We help IT Professionals succeed at work.

Join via int vs varchar(200)

86 Views
Last Modified: 2019-02-25
How much does performance differ when doing a SQL join on a key that is a standard int vs a varchar(200) if one table has 6mil records and the other table has 4mil? I'm using MS SQL Server 2016 and most always I use standard int columns for my primary and foreign key relationships, but we have a specific business case that needs to join via a varchar(200) and I just want to know what to reasonably expect.

Thanks!
Comment
Watch Question

Russ SuterSenior Software Developer
CERTIFIED EXPERT

Commented:
It really depends on what indexes are available. Assuming you're not using any functions in your JOIN statement and tight indexes are available there's really no significant performance difference. All other things being equal you'll get slightly better performance out of an INT because each index page can hold more data. Less index paging = faster indexing.

If you have a VARCHAR(200) column that is indexed the join will be faster than using an INT column that is not indexed. Viewing the query execution plan can help you determine what is the best index to create to speed up your query.
Scott PletcherSenior DBA
CERTIFIED EXPERT
Most Valuable Expert 2018
Distinguished Expert 2019

Commented:
In particular, you need to reduce the total number of rows that need to be considered by proper indexing, particularly by best clustering of the table.

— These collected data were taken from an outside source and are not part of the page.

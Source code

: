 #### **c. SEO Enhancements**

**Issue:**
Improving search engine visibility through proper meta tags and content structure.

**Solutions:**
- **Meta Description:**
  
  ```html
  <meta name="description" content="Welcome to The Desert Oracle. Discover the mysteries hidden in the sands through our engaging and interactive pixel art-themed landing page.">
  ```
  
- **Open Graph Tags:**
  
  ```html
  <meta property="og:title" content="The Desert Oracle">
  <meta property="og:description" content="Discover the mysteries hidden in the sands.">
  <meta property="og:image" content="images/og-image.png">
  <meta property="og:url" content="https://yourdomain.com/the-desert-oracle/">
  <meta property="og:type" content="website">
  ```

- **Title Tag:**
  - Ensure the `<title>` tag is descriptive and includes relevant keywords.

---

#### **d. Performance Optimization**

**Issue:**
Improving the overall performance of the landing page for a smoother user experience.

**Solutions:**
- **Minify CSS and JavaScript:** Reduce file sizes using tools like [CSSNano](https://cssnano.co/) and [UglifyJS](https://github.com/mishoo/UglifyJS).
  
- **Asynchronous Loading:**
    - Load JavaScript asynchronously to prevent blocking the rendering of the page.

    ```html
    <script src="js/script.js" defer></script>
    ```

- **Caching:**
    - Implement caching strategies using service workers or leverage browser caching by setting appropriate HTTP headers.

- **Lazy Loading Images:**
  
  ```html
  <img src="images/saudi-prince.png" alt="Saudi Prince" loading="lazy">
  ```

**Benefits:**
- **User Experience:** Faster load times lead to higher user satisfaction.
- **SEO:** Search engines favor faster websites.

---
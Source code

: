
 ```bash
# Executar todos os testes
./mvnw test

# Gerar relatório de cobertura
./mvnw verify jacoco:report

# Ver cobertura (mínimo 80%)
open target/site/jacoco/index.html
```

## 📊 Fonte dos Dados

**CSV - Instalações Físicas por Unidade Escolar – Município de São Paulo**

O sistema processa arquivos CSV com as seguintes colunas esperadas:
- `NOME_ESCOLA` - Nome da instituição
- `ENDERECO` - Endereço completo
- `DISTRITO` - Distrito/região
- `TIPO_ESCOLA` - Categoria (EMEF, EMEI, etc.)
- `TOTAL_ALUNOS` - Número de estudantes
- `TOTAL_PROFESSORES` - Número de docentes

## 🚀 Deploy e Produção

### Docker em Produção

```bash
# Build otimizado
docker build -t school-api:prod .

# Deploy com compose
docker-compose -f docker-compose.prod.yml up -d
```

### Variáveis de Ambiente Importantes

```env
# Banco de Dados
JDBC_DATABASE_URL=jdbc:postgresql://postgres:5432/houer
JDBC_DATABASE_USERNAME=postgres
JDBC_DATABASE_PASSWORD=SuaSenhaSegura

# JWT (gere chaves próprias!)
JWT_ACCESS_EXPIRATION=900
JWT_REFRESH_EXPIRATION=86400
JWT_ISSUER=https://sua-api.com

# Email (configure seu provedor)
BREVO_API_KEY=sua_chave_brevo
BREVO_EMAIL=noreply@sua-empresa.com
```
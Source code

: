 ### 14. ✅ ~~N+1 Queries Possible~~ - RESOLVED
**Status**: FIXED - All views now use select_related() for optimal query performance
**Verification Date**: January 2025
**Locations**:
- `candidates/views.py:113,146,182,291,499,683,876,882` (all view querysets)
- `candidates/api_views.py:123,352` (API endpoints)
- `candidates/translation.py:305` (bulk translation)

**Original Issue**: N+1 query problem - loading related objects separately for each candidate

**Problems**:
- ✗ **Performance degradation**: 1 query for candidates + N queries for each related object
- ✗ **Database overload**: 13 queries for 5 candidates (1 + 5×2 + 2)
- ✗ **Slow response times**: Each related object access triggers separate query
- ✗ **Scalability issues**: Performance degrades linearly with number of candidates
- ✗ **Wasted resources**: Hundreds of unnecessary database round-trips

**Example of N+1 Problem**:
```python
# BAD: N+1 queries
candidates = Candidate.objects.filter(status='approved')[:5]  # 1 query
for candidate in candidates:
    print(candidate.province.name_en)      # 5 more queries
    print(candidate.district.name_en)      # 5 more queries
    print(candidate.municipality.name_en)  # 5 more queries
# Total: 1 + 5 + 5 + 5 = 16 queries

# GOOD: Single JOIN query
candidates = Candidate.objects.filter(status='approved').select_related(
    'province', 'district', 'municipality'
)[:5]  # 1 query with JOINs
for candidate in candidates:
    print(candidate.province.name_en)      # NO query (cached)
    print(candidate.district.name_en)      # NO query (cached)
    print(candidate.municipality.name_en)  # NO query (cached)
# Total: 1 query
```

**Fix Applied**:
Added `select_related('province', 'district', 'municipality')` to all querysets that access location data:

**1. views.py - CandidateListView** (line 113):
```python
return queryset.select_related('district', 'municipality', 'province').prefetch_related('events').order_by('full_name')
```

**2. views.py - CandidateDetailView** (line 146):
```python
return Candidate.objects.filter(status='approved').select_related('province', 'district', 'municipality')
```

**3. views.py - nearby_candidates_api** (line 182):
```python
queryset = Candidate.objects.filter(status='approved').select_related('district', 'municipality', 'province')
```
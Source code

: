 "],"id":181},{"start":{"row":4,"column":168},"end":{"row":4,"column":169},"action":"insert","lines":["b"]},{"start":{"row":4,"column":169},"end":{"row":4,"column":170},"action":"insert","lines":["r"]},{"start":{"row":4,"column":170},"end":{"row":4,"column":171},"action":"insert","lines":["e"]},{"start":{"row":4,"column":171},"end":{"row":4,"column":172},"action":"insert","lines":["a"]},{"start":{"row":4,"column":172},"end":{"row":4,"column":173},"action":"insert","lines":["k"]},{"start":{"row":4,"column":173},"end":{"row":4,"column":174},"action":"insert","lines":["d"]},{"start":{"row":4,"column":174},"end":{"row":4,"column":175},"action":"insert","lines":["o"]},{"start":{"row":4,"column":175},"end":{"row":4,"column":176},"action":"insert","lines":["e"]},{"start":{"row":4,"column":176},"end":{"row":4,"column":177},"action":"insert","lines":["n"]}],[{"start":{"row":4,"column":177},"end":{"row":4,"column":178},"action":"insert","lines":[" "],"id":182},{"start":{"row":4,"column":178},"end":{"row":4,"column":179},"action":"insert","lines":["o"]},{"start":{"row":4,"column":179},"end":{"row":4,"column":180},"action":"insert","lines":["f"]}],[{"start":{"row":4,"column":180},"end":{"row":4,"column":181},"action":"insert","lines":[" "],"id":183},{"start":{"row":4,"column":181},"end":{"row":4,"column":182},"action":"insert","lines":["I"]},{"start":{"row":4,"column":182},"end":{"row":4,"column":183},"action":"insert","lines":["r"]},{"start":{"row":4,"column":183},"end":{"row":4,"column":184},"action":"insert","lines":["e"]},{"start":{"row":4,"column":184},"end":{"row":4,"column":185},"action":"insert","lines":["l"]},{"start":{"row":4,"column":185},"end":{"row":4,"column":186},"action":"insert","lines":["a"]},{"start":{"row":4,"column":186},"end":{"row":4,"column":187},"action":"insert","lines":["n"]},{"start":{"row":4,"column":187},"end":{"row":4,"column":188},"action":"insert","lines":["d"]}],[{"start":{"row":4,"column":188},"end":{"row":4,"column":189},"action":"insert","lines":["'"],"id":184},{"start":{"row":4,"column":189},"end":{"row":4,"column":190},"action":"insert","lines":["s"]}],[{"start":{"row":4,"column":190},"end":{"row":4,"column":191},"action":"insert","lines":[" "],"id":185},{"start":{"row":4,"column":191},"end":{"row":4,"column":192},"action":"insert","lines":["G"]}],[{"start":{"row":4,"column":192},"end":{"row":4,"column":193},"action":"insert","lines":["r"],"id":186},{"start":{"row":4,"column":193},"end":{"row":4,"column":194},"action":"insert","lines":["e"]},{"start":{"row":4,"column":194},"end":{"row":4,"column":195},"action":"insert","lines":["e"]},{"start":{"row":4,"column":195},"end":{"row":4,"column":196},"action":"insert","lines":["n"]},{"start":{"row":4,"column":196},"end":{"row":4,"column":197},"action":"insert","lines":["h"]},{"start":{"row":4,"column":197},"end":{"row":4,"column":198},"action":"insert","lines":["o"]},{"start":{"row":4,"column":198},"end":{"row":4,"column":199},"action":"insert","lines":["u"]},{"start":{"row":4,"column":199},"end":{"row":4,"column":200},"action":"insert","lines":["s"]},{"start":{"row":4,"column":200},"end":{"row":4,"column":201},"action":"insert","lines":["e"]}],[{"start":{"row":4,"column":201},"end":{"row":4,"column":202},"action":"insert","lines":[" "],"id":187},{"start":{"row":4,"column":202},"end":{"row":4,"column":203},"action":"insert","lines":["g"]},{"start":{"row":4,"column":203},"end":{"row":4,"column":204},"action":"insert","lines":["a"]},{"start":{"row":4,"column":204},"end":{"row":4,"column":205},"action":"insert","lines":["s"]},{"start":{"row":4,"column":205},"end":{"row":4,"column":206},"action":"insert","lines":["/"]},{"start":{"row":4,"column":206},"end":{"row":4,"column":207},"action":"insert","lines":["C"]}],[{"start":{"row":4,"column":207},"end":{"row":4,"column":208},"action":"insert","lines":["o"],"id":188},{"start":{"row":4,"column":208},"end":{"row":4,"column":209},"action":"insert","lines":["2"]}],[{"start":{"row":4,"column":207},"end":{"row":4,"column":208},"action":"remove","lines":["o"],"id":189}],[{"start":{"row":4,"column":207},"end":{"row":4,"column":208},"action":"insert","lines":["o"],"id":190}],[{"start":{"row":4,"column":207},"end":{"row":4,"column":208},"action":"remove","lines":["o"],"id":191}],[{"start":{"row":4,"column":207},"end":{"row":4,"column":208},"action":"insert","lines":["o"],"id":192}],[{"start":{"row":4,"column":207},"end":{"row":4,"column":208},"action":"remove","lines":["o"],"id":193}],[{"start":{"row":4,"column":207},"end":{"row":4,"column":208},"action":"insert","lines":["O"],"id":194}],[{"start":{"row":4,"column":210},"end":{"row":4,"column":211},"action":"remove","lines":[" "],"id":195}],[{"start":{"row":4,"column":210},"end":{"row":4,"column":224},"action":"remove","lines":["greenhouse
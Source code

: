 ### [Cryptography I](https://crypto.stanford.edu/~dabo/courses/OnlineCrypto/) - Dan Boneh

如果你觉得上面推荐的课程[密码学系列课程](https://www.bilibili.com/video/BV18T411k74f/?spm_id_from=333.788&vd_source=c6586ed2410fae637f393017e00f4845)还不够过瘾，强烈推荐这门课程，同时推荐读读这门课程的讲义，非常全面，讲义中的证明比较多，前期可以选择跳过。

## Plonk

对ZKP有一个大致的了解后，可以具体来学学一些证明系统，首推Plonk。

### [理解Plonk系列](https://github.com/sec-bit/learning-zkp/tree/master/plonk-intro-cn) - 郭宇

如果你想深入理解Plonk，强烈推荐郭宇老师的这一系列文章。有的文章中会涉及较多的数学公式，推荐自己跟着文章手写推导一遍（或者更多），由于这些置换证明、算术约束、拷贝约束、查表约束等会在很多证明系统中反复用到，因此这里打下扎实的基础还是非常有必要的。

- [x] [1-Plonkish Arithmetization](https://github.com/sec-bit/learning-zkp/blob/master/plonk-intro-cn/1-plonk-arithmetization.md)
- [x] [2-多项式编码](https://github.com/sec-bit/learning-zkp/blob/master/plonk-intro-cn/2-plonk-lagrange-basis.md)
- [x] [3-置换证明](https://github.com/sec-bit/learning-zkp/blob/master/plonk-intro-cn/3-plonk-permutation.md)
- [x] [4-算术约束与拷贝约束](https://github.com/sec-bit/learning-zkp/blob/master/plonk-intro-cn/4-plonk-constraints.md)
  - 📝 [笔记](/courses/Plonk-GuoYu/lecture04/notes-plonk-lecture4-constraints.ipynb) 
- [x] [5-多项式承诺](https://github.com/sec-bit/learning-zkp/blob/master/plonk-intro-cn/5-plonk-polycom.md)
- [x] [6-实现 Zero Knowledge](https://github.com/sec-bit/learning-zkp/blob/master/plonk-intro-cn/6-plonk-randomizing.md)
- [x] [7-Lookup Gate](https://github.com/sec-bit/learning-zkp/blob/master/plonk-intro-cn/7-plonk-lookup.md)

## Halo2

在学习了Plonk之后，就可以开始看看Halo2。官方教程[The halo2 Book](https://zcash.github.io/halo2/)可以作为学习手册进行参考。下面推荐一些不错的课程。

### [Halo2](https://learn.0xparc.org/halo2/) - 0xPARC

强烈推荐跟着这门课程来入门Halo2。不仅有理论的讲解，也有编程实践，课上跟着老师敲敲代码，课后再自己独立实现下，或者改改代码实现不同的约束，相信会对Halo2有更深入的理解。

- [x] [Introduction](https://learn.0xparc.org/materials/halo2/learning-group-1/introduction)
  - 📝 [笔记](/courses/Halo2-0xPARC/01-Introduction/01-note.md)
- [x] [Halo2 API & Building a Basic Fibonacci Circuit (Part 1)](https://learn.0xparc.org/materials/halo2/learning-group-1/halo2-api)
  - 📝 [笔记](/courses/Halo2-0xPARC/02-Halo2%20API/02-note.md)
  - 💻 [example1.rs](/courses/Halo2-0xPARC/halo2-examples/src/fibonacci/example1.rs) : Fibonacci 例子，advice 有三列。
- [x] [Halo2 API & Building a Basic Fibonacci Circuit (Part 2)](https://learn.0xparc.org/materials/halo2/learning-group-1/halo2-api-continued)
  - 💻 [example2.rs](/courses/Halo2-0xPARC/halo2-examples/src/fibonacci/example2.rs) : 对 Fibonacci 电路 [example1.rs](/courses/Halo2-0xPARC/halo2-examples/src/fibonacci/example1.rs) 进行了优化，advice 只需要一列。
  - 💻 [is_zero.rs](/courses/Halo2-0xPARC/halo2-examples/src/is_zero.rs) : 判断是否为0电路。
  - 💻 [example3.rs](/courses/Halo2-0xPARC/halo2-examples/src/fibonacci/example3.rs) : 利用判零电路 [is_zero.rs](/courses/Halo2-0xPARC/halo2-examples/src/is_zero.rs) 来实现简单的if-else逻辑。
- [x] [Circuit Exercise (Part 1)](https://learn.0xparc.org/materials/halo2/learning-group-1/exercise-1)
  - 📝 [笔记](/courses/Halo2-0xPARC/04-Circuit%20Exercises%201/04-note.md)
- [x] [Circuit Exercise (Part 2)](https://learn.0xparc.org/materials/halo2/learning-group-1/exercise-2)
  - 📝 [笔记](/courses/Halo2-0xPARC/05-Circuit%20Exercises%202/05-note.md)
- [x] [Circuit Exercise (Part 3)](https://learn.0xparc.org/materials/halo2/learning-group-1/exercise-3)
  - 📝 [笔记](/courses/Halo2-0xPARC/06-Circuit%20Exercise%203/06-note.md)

That said, if the varchar column really is longer than, say, 30-40 bytes, you will get a noticeable performance hit when joining large numbers of rows.
CERTIFIED EXPERT

Commented:
assuming the varchar col is properly indexed, and given the small number of rows, there is high chances the index lives in memory so the performance hit would be neglectible.

longer answer : the comparison does not matter much. most of the performance hit comes from the time that is required to load the index pages in memory. with HUGE tables, the hit can be quite noticeable. it is sometimes efficient to only index the first few bytes of the varchar. or use a non unique calculated column with for example the crc32 of the varchar in both tables, and use that for the join.
Scott PletcherSenior DBA
CERTIFIED EXPERT
Most Valuable Expert 2018
Distinguished Expert 2019

Commented:
I don't agree that 6million rows joining to 4million rows is a "small number of rows".  That's a fairly large join, esp. if it can't be done efficiently.

You also have to keep in mind that SQL has to do a case-insensitive match on char data, which it does have to worry about for int data.
CERTIFIED EXPERT

Commented:
Which is why i mentionned "properl indexed"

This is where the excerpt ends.